第1章 【直哉×働き者女中】
「あ……」
声にならぬ吐息を漏らし、は脱兎のごとくその場を離れた。背後から突き刺さる直哉の冷ややかな視線を背中に感じながら、逃げ込むように自分の部屋へ戻り、襖を閉める。
一晩中、目は冴え渡ったままだった。
遠くで聞こえる鶏の声も、朝餉の支度を告げる井戸の音も、今の彼女にとっては自分を切り離していく世界の鼓動でしかない。
翌朝、一睡もできぬまま重い体を引きずって直哉の居室へ向かうと、開け放たれた廊下の先で、彼が別の女中に指図しているのが見えた。

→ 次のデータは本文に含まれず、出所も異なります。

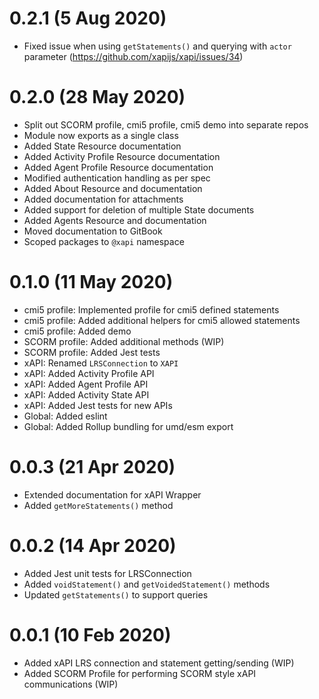 # 0.2.1 (5 Aug 2020)
- Fixed issue when using `getStatements()` and querying with `actor` parameter (https://github.com/xapijs/xapi/issues/34)

# 0.2.0 (28 May 2020)
- Split out SCORM profile, cmi5 profile, cmi5 demo into separate repos
- Module now exports as a single class
- Added State Resource documentation
- Added Activity Profile Resource documentation
- Added Agent Profile Resource documentation
- Modified authentication handling as per spec
- Added About Resource and documentation
- Added documentation for attachments
- Added support for deletion of multiple State documents
- Added Agents Resource and documentation
- Moved documentation to GitBook
- Scoped packages to `@xapi` namespace

# 0.1.0 (11 May 2020)
- cmi5 profile: Implemented profile for cmi5 defined statements
- cmi5 profile: Added additional helpers for cmi5 allowed statements
- cmi5 profile: Added demo
- SCORM profile: Added additional methods (WIP)
- SCORM profile: Added Jest tests
- xAPI: Renamed `LRSConnection` to `XAPI`
- xAPI: Added Activity Profile API
- xAPI: Added Agent Profile API
- xAPI: Added Activity State API
- xAPI: Added Jest tests for new APIs
- Global: Added eslint
- Global: Added Rollup bundling for umd/esm export

# 0.0.3 (21 Apr 2020)
- Extended documentation for xAPI Wrapper
- Added `getMoreStatements()` method

# 0.0.2 (14 Apr 2020)
- Added Jest unit tests for LRSConnection
- Added `voidStatement()` and `getVoidedStatement()` methods
- Updated `getStatements()` to support queries

# 0.0.1 (10 Feb 2020)
- Added xAPI LRS connection and statement getting/sending (WIP)
- Added SCORM Profile for performing SCORM style xAPI communications (WIP)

「……これ、奥に運んどけ。あと、あっちの文机も片付けとき」
「はい、直哉様。ただちに取り掛かります」
女中は甲斐甲斐しく立ち働き、直哉の言葉を一つも漏らさぬよう緊張感を持って応じている。
その光景は、ごく当たり前の主従の姿だった。
(……ああ。あの人は、必要とされているんだな)
胸の奥が、焼け付くように痛んだ。
かつて自分も、あの輪の中にいた。
誰かしらに罵倒されながらも、誰かのために食事を作り、誰かのために場を清めることで、この巨大な屋敷の末端に繋がっていた。
今の自分はどうだ。
ただ生かされているだけ。直哉という男の、奇妙な執着を満たすためだけの置物。